=== SOURCE DATA ===

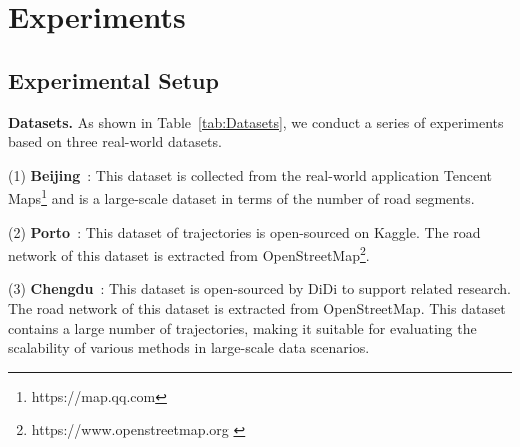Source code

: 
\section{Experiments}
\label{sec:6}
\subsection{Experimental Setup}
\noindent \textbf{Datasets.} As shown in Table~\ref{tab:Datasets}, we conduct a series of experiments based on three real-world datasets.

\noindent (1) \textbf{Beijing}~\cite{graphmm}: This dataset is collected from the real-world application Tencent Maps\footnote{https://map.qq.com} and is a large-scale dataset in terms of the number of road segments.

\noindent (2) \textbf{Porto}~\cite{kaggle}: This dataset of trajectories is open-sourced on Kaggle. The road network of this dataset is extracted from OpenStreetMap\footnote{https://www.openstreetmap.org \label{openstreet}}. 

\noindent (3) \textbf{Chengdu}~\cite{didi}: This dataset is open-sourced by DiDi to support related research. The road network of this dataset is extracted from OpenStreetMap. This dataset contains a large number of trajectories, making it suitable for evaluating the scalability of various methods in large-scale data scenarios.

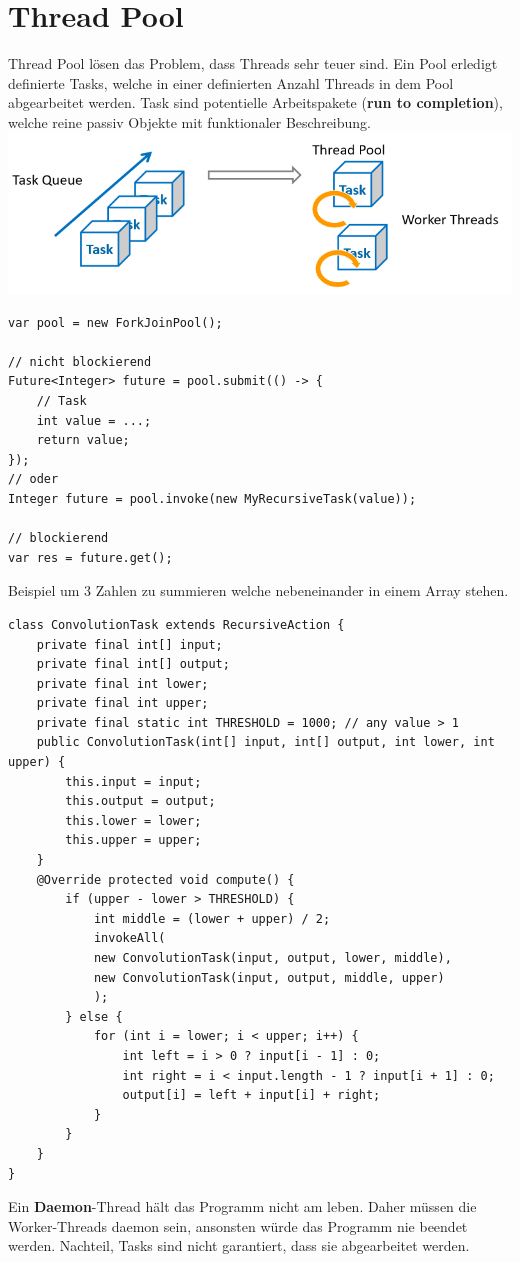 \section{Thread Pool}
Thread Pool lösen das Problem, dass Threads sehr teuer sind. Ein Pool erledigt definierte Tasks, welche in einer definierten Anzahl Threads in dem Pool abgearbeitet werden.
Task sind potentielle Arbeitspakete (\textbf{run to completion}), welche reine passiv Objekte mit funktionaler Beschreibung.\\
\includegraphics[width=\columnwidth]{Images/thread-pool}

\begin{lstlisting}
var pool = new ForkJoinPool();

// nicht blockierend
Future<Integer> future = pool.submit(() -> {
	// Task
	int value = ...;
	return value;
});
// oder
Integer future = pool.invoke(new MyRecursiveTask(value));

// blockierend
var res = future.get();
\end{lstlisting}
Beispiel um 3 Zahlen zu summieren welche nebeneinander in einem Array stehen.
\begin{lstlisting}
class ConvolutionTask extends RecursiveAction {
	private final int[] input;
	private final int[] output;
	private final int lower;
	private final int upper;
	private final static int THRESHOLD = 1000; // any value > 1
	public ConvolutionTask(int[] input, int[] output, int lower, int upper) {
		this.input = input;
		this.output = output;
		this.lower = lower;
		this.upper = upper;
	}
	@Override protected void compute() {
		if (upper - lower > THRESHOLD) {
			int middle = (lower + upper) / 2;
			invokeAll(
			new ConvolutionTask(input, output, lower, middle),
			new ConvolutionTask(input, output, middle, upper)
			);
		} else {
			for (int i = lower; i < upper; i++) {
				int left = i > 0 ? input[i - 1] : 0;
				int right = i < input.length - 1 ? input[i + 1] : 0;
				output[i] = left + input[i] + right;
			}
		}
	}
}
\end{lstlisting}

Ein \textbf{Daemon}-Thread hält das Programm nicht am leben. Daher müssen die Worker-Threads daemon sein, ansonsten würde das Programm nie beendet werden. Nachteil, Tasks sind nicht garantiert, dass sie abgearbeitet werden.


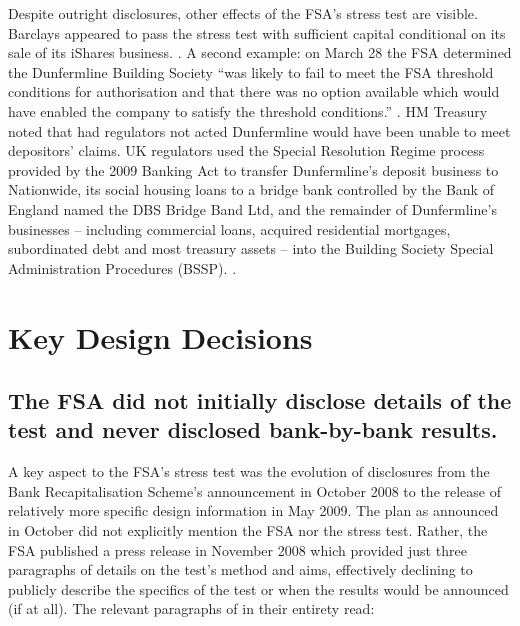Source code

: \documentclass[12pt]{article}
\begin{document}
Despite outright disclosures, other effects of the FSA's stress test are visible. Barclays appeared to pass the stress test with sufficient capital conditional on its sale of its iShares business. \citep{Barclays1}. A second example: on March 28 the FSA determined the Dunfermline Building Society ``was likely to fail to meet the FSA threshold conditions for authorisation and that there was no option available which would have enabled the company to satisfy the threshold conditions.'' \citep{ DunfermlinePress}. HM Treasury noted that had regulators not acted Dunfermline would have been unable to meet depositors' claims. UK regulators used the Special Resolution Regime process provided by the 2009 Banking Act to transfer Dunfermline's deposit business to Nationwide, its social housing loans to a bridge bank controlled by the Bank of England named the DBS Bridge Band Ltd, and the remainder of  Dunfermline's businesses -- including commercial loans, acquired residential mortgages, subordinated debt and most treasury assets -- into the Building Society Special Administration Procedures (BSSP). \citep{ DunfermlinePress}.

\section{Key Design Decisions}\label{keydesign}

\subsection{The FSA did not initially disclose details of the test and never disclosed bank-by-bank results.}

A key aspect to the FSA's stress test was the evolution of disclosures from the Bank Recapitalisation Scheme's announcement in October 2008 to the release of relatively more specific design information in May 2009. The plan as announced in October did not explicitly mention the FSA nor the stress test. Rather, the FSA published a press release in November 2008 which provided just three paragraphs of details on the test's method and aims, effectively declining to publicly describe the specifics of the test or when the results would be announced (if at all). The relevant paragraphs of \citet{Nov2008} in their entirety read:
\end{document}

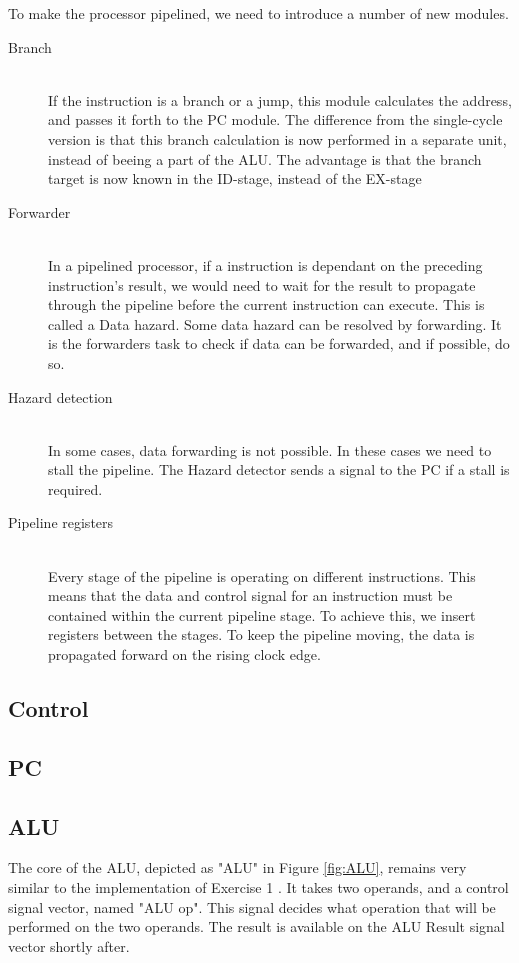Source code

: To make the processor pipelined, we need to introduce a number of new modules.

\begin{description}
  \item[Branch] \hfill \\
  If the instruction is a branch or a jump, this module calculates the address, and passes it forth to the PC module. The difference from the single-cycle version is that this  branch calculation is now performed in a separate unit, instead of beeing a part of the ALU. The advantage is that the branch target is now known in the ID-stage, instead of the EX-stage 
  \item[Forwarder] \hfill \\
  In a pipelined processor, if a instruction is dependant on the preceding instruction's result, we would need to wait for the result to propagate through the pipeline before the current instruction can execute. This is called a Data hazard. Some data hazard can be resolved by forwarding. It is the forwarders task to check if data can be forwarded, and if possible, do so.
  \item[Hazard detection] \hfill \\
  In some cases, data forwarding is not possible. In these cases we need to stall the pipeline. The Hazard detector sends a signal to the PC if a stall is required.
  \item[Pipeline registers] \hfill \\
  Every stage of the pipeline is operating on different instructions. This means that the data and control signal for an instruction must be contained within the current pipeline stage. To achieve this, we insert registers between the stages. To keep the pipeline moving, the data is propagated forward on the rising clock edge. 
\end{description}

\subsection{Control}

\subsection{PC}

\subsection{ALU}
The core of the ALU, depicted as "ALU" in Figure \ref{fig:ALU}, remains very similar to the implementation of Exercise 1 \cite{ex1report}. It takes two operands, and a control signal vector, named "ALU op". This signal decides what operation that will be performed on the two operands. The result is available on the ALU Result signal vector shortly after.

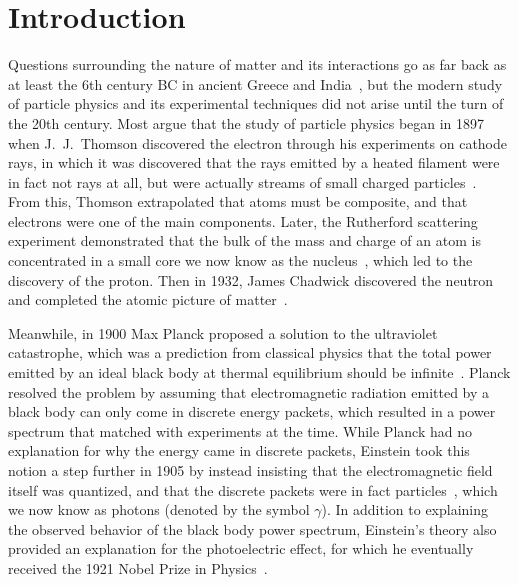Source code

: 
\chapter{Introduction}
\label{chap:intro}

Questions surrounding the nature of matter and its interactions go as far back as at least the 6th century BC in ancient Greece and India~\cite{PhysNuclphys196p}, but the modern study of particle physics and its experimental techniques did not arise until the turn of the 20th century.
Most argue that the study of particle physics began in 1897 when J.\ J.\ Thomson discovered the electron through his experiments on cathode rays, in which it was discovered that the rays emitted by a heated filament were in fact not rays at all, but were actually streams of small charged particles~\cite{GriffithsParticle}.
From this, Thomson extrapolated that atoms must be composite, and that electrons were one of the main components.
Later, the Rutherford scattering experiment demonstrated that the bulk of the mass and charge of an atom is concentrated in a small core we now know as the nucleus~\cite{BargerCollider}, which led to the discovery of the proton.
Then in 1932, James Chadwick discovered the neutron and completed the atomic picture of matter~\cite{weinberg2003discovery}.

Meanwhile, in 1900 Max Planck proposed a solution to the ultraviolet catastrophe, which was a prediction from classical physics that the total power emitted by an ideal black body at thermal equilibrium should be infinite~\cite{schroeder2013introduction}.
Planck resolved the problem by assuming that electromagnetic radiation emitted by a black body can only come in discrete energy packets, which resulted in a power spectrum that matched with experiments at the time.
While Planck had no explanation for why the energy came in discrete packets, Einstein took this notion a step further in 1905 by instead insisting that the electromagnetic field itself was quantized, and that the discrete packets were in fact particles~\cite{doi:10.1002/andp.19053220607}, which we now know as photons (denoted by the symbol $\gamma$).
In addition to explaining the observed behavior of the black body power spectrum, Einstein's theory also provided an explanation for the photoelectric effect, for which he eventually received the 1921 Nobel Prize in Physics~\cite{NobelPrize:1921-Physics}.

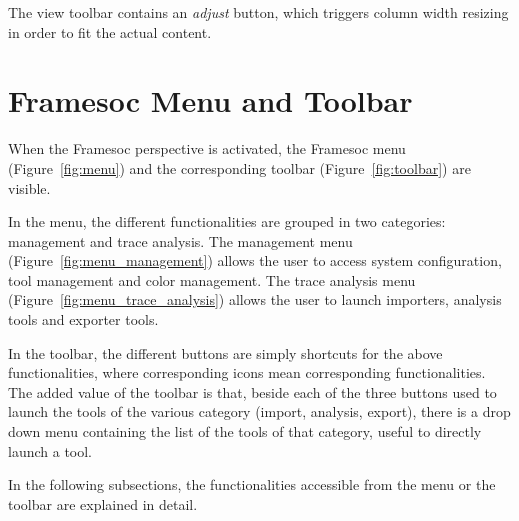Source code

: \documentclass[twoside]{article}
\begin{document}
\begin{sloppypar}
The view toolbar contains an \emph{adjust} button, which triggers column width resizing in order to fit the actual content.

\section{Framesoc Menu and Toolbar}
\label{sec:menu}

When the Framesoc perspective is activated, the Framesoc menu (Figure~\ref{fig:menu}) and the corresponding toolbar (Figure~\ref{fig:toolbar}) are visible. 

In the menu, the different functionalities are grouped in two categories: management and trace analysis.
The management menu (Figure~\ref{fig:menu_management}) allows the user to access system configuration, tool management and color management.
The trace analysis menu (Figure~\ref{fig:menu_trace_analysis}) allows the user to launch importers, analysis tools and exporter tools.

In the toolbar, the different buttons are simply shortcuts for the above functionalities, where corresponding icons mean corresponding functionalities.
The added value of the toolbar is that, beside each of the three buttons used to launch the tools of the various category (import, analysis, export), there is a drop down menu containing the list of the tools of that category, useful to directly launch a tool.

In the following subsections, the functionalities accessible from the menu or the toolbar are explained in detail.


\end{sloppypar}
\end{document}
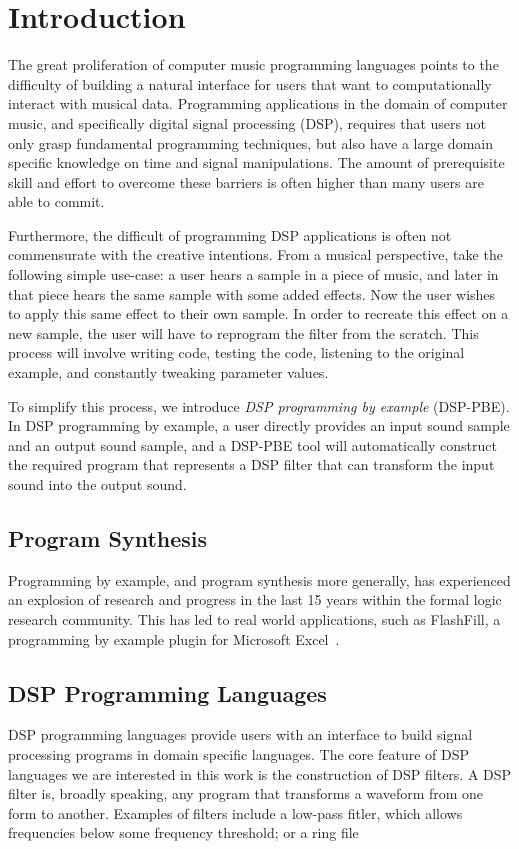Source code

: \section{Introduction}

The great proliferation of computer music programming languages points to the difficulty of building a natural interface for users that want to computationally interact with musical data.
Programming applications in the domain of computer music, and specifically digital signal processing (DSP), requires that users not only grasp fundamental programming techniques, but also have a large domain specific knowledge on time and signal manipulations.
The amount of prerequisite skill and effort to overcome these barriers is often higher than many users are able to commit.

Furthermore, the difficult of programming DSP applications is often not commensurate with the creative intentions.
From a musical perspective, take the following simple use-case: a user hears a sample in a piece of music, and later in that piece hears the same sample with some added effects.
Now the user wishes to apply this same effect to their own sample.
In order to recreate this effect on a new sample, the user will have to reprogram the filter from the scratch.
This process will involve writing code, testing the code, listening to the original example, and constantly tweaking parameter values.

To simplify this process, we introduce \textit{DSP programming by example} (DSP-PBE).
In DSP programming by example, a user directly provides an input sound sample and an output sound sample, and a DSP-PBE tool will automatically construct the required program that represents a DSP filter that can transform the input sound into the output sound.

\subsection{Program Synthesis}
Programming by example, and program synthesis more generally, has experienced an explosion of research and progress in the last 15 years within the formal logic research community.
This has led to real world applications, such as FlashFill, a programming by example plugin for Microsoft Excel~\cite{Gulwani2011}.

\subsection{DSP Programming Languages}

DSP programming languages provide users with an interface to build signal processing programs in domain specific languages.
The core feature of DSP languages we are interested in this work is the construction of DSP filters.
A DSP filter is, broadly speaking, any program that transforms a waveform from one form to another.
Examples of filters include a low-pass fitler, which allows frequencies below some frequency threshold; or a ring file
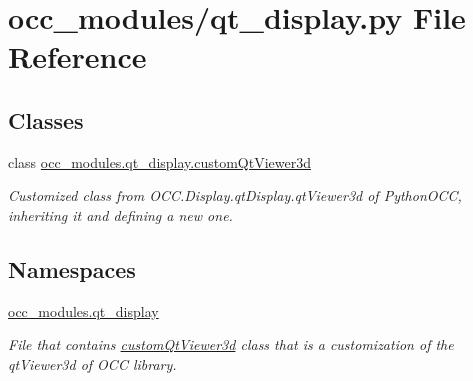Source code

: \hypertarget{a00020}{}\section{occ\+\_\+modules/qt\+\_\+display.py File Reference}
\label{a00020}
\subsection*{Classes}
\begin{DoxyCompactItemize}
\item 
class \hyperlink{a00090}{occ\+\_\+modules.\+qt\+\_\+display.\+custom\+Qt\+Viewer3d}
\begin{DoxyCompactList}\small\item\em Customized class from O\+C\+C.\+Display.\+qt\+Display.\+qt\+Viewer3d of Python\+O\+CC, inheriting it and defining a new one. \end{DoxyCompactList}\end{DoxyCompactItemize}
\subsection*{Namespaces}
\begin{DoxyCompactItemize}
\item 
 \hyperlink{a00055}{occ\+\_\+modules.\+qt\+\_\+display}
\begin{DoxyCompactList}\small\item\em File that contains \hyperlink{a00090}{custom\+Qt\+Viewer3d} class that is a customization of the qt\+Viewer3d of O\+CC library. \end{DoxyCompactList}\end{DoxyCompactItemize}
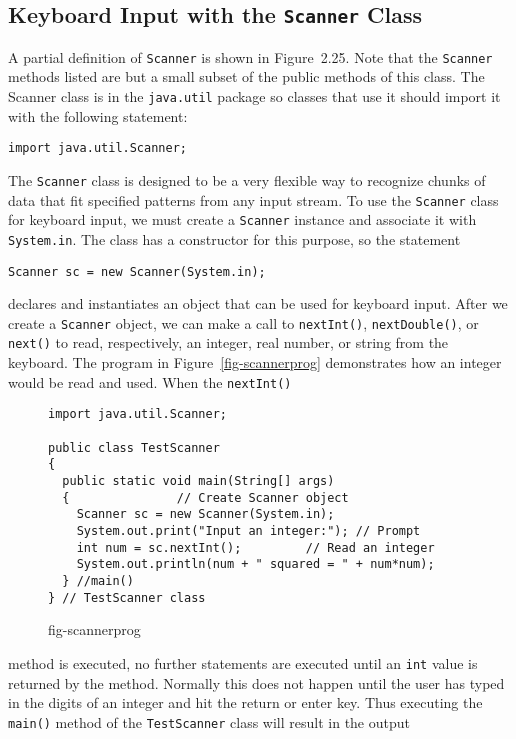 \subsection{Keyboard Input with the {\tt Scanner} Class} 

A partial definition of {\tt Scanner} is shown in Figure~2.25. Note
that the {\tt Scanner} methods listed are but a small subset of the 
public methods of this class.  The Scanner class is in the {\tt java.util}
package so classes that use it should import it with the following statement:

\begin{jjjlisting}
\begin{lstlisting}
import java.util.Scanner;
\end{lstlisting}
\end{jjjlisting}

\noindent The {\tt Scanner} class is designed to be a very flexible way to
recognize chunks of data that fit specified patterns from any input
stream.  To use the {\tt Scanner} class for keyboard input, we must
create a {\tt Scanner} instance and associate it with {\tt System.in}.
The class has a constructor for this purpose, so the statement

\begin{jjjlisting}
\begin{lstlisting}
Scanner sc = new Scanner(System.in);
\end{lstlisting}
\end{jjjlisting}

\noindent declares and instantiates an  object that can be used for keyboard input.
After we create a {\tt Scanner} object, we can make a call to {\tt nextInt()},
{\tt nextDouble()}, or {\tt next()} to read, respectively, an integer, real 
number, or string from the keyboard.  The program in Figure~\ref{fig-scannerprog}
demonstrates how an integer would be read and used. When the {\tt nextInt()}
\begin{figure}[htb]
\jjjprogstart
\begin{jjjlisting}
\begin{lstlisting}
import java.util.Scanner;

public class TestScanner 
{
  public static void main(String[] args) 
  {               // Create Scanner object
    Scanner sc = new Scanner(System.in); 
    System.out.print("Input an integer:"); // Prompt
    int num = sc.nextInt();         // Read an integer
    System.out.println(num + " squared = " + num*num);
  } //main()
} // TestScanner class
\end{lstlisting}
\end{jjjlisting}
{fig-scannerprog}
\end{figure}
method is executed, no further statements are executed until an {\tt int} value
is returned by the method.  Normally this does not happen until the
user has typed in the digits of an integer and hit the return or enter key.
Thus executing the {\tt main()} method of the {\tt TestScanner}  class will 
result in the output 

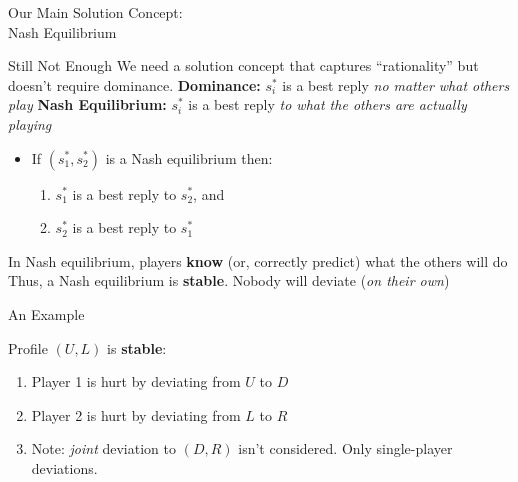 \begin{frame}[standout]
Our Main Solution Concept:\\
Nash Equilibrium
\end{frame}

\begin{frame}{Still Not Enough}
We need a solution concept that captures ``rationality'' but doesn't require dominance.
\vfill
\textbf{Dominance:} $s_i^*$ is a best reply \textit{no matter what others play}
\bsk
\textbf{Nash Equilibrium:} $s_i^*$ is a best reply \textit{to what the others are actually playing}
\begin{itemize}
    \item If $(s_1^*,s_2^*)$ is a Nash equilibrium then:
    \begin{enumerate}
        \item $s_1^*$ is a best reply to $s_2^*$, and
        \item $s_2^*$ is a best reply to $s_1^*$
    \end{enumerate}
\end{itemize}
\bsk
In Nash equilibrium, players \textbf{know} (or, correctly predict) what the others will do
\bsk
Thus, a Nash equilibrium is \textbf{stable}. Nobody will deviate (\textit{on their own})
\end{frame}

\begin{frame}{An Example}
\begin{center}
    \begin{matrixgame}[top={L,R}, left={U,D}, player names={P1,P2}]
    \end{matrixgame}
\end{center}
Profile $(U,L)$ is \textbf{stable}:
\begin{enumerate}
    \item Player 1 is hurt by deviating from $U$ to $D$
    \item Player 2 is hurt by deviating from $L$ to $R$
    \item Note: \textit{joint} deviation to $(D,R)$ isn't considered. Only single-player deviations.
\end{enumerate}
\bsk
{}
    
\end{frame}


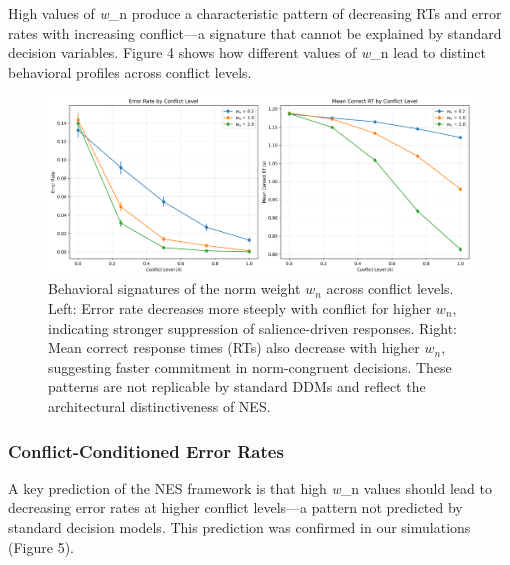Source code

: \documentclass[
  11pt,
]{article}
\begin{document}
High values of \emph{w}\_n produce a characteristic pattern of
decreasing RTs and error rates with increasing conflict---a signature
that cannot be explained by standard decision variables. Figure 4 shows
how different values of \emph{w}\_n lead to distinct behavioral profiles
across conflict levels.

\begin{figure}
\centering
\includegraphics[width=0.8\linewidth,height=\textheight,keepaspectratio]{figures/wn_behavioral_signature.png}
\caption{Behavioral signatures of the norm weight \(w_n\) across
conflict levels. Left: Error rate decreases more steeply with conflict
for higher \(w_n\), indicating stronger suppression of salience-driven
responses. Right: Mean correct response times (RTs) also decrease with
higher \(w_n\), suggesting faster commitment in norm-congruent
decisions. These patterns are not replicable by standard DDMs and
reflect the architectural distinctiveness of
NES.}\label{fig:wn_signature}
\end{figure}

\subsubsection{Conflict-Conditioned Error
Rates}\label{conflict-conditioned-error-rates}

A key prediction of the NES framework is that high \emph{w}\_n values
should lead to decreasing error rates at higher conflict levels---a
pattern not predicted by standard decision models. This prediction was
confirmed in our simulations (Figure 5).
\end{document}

===

* **WHAT THE EXERCISE ASKS**
All lines in the entries above that include "buttons" should be found and copied.

* **SOLUTION**
In the toolbar, the different buttons are simply shortcuts for the above functionalities, where corresponding icons mean corresponding functionalities.
The added value of the toolbar is that, beside each of the three buttons used to launch the tools of the various category (import, analysis, export), there is a drop down menu containing the list of the tools of that category, useful to directly launch a tool.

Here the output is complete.